_Extracted material:_
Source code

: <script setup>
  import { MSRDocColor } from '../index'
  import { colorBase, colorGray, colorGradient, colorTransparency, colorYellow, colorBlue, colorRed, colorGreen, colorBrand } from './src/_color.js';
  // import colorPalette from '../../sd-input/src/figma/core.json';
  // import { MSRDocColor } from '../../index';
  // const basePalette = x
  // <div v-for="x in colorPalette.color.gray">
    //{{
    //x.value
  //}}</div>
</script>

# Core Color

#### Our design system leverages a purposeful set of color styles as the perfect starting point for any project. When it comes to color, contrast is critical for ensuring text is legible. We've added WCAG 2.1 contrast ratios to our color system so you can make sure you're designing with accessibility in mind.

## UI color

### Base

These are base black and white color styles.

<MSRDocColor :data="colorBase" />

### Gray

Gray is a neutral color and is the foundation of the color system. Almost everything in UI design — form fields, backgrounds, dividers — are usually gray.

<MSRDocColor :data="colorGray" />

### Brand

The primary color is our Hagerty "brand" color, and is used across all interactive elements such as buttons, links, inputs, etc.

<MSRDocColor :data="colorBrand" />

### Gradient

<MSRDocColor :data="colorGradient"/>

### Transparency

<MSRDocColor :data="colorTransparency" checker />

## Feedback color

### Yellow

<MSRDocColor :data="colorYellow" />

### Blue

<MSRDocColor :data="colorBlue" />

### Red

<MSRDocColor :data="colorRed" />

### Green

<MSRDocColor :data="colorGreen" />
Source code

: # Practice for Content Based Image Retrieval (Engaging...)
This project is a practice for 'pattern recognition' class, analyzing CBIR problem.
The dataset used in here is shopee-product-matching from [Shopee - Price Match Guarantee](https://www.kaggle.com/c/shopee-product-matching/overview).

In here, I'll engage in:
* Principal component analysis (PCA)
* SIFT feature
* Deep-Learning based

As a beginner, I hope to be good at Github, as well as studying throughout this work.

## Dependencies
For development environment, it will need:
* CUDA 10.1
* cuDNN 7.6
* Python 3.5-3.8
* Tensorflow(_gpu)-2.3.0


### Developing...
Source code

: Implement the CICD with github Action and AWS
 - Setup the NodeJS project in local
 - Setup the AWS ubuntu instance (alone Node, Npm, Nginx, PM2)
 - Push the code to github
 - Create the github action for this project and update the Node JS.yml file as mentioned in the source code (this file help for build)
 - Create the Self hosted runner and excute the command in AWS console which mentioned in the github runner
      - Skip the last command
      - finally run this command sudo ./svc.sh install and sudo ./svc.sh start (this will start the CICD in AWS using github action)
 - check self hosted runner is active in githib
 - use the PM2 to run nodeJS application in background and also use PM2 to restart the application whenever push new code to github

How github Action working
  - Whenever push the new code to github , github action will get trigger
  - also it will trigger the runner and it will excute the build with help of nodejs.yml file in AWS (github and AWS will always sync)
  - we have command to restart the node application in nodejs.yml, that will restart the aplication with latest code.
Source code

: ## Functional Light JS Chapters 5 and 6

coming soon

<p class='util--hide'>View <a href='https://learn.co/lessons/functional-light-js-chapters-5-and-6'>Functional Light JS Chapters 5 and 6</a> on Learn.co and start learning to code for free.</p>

_Work to be completed:_ Begin at the line that has "For development environment, it" in the entries above; stop after the line that has "- Whenever push". Transcribe exactly those lines and no others.

_Task output:_
For development environment, it will need:
* CUDA 10.1
* cuDNN 7.6
* Python 3.5-3.8
* Tensorflow(_gpu)-2.3.0


### Developing...
Source code

: Implement the CICD with github Action and AWS
 - Setup the NodeJS project in local
 - Setup the AWS ubuntu instance (alone Node, Npm, Nginx, PM2)
 - Push the code to github
 - Create the github action for this project and update the Node JS.yml file as mentioned in the source code (this file help for build)
 - Create the Self hosted runner and excute the command in AWS console which mentioned in the github runner
      - Skip the last command
      - finally run this command sudo ./svc.sh install and sudo ./svc.sh start (this will start the CICD in AWS using github action)
 - check self hosted runner is active in githib
 - use the PM2 to run nodeJS application in background and also use PM2 to restart the application whenever push new code to github

How github Action working
  - Whenever push the new code to github , github action will get trigger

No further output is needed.